I'm not sure what that means. Who's up for what? The beer is up for whatever? Of course it is; it's beer. What's it going to do, complain?
Maybe it's the people who drink the stuff that are supposed to be up for whatever. That would seem to be the idea behind the "hidden camera" commercial where the guy (a real guy! Really! He has no idea what's going on!) gets thrown into a real-life Pac Man game. See? He didn't say, "No, man, I gotta work in the morning, I can't be out late playing Pac Man." He didn't say, "Yo, I left my baby in the car, I gotta go." He said, "I am drinking Bud Light and I am up for whatever." That's the spirit.
I have my doubts. Not about the Pac Man thing; I'm sure that was totally legit. No way did he and his pals notice the construction site with the humongous coin slot and the thousands of screaming people with floodlights and miles of neon until they got inside. No, I just think the definition of "whatever" is a lot less elastic than the Bud Light people might have us believe.

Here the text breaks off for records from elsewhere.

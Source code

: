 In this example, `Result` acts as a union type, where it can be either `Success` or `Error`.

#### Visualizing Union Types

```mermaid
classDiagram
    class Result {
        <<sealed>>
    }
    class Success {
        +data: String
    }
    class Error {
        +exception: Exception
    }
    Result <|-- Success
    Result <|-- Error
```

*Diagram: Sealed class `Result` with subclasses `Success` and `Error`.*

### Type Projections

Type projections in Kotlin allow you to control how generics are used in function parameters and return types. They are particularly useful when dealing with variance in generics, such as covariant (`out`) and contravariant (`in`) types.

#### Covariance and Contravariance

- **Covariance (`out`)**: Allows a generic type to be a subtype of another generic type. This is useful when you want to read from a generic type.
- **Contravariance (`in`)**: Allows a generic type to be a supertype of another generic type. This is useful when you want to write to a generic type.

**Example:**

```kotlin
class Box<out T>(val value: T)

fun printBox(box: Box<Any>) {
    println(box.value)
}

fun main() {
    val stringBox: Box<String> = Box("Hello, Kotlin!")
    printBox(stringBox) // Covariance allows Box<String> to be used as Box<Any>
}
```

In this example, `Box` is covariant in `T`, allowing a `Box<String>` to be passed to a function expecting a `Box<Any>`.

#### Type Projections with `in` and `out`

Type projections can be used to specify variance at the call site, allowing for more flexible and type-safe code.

For example, here are 13 things off the top of my head that I suspect they would not be up for:
- Visit to Grandpa in the home
- Lecture on Polynesian anthropology
- An hour in a Christian Scientist reading room
- Cleaning the gutters
- Babysitting hyperactive toddlers
- Watching the soaps with Ma
- Limburger-eating contest
- Attending a performance of the Symphonic Concerto for Piano and Orchestra in B minor by Wilhelm Furtwängler
- Root canal
- Memorizing The Iliad
- Attending a meeting of Alcoholics Anonymous
And some of those they should undoubtedly not be up for, anyway.
Not to say that people shouldn't drink Bud Light and have a good time. If you can do it without getting yourself or others in trouble, and you think Bud Light has good (or any) taste, don't let me stop you.
I'm just hoping one day to see a commercial where a guy comes on the TV screen with a bottle and says, "You would like drinking Schnorblatz. It tastes good." And walks off.
I would become a strong Schnorblatz supporter.